Qantas CEO Alan Joyce and CFO Gareth Evans have delivered the company’s first loss since the airline was privatised in 1995. AAP

Qantas should look to the US airline sector, say academics specialising in aviation, as it seeks to turnaround its international division and get back in the black.

Qantas today posted a $245 million loss, it’s first loss since being privatised in 1995, and cancelled a multi-billion dollar order for Boeing 787 Dreamliners as it faces volatile global conditions, fuel prices and exchange rates.

“The only region in the world where full-service carriers are holding their own is the US market, which has been through dramatic consolidation,” said Ian Douglas, senior lecturer in Aviation Management at UNSW.

“That’s the only place where airlines are now looking like delivering a return on capital.”

Dr Douglas said Qantas is in an awkward position as it continues to compete on international routes with state-owned airlines that have owners who are willing to forgo profit or any return on capital, in order to grow.

“I think the strategy they’ve adopted is the best they can do for the circumstances they’re in,” Dr Douglas said.

But Greg Bamber, Professor in the Department of Management at Monash University, said Qantas needs to rebuild the relationship with its workforce in order to ensure it can successfully compete.

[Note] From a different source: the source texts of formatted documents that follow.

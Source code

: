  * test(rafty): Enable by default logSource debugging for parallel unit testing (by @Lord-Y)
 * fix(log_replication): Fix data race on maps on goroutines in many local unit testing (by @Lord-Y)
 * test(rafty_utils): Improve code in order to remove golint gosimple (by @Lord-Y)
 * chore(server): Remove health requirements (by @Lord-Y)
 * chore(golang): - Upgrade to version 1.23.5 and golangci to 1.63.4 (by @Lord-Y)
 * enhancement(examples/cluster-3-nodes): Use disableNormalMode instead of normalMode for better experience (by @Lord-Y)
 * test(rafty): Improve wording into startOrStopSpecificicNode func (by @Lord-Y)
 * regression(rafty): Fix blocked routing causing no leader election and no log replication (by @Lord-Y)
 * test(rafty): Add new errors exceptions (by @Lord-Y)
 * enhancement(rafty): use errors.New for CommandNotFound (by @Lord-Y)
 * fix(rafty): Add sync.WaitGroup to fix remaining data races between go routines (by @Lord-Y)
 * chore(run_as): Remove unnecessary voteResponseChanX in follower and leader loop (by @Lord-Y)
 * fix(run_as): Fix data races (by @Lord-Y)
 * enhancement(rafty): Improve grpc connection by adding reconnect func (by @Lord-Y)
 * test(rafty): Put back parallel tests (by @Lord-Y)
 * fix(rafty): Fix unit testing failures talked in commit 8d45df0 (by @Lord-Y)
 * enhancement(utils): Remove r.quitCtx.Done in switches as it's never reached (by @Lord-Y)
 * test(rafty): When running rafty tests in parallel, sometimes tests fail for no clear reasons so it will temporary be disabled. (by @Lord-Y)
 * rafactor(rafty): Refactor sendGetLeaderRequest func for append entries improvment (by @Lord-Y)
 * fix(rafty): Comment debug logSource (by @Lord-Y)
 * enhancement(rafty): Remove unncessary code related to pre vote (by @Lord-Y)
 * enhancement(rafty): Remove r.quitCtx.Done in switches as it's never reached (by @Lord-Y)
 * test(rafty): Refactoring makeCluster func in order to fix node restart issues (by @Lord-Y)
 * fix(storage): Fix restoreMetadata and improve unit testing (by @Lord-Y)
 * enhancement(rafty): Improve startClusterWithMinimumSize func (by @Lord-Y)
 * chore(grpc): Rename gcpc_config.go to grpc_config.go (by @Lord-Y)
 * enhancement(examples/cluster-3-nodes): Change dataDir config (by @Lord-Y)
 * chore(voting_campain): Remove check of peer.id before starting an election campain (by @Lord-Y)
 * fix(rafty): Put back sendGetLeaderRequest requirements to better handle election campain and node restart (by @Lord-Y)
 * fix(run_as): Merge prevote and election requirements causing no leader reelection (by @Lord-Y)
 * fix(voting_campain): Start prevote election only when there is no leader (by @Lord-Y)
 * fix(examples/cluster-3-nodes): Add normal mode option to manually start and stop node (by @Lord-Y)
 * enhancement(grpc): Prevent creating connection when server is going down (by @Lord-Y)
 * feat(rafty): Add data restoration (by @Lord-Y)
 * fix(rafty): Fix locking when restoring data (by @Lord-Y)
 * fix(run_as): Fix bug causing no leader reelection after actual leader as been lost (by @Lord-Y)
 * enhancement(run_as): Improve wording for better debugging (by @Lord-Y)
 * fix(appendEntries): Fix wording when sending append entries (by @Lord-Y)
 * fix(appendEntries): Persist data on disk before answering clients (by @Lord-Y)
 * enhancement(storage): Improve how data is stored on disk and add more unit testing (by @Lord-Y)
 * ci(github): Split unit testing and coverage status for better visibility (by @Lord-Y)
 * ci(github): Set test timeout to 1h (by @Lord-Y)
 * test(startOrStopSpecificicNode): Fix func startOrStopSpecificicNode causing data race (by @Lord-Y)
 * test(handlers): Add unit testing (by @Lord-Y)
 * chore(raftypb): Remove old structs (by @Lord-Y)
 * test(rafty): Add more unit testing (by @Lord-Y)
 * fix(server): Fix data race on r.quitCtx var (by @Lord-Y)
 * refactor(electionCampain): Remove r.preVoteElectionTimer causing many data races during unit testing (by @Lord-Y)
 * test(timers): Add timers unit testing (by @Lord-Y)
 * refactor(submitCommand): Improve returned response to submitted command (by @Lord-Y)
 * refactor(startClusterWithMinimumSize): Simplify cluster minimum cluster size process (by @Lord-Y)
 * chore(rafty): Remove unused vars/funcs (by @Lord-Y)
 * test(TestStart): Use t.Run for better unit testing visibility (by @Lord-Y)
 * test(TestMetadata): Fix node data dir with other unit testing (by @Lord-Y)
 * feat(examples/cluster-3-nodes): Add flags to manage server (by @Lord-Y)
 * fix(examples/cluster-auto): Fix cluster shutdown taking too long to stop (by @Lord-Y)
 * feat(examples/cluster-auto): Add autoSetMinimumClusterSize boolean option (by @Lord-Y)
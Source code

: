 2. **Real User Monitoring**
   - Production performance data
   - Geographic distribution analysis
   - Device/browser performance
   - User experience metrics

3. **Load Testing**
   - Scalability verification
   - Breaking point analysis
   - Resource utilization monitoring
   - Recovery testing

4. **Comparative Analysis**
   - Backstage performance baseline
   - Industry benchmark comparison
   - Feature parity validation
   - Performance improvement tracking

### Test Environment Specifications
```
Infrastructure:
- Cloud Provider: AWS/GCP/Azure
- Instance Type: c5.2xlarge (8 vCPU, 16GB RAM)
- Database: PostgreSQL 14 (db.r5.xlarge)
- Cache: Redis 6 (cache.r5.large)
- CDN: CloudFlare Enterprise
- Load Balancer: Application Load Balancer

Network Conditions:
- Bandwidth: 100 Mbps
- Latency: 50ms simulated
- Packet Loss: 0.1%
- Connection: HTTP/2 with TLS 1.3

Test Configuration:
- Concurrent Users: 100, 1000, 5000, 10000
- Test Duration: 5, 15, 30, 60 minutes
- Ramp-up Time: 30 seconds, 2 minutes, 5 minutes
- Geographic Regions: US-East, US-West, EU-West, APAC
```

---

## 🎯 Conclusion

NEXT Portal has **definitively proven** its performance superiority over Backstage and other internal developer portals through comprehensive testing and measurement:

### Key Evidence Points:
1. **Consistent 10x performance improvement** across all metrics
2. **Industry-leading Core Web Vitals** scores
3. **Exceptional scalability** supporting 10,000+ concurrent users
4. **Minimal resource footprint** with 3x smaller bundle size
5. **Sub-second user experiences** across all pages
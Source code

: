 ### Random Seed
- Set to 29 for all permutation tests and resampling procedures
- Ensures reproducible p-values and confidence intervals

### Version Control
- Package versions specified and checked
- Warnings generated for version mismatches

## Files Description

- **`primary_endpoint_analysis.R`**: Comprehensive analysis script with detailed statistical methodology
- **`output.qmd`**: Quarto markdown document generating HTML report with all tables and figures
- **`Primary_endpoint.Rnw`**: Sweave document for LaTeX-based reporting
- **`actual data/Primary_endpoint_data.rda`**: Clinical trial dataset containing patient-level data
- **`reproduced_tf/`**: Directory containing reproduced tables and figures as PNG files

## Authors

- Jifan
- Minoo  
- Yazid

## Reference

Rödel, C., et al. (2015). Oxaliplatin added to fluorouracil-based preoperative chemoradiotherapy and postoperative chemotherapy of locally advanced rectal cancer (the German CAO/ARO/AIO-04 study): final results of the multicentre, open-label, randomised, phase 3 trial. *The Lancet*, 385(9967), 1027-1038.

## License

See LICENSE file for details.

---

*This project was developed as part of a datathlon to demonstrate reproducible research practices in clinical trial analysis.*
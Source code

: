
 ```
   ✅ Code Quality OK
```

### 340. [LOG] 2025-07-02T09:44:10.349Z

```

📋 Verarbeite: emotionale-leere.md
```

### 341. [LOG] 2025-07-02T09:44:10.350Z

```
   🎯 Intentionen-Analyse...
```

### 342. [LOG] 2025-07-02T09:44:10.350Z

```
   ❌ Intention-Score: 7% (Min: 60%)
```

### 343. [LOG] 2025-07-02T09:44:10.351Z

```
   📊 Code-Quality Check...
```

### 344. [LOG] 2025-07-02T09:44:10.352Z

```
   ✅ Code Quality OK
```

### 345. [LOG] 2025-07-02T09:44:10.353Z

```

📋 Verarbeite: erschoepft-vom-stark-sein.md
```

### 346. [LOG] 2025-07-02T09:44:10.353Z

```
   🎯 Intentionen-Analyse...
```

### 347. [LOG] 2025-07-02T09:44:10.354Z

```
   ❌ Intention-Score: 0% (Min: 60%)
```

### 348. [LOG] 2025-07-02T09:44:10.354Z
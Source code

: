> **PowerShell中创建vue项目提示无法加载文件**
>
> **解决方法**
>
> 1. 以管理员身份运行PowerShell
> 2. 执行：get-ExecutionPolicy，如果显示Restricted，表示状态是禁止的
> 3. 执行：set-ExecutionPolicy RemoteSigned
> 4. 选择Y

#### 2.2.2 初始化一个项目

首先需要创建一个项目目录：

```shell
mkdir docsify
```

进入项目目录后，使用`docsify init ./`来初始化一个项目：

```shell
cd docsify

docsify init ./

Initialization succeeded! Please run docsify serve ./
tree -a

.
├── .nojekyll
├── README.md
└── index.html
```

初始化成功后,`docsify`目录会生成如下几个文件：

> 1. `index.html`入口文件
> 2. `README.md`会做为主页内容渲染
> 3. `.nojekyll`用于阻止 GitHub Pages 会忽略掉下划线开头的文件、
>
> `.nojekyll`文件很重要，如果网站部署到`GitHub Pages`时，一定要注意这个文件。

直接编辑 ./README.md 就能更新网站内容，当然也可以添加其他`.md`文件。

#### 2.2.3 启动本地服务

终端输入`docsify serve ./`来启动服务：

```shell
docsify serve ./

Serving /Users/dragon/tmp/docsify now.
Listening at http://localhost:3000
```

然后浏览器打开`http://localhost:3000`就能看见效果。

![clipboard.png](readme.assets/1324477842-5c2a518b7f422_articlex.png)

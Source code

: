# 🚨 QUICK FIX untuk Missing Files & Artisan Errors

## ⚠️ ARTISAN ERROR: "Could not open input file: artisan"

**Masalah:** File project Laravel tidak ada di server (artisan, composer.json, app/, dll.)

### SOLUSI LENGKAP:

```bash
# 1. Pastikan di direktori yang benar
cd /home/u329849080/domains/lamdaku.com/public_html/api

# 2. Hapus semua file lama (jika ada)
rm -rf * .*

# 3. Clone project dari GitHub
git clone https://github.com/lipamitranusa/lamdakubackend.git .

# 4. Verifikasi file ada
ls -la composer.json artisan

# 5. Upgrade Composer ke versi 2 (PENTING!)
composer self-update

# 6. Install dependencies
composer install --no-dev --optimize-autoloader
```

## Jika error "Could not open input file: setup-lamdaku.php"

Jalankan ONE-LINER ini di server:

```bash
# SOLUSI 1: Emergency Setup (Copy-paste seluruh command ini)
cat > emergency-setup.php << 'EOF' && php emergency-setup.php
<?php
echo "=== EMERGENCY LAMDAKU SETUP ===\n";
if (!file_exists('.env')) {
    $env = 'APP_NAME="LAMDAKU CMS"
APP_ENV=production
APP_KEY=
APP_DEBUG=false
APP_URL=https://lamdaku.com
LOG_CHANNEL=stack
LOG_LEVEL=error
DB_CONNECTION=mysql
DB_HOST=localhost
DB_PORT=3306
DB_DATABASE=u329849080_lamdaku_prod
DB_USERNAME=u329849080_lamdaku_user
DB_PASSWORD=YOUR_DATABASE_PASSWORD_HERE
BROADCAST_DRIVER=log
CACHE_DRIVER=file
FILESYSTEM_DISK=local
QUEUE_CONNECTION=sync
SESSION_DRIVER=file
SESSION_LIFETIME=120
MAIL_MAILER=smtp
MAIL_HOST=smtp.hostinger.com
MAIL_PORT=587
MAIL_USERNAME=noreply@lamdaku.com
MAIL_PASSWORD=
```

“In a service sector like aviation, the future is with providing excellent customer service, and to do that depends on having good relationships with the owners, managers and the people who work in it.”

Professor Bamber said the long-term battles Qantas has been engaged in with its pilots, baggage handlers and engineers, have detracted from those relationships.

“I guess Alan Joyce waiving a couple of million dollars of his bonus is one symbolic way of trying to heal those wounds, but it was amazing the bonus was there to be waived given the results are so poor.”

Professor Bamber has in the past pointed to America’s Southwest Airlines as an example of one airline achieving high levels of employee and aircraft productivity.

The cancellation of the order for new planes also may not be a wise move, said Professor Bamber.

“Part of the reason Qantas has been losing money is it’s running a geriatric fleet of 747s, and the Dreamliners are more fuel efficient.”

But Dr Douglas said while older airliners burn a little more fuel “I don’t think delaying the purchase of the 787s is going to kill the Qantas business.”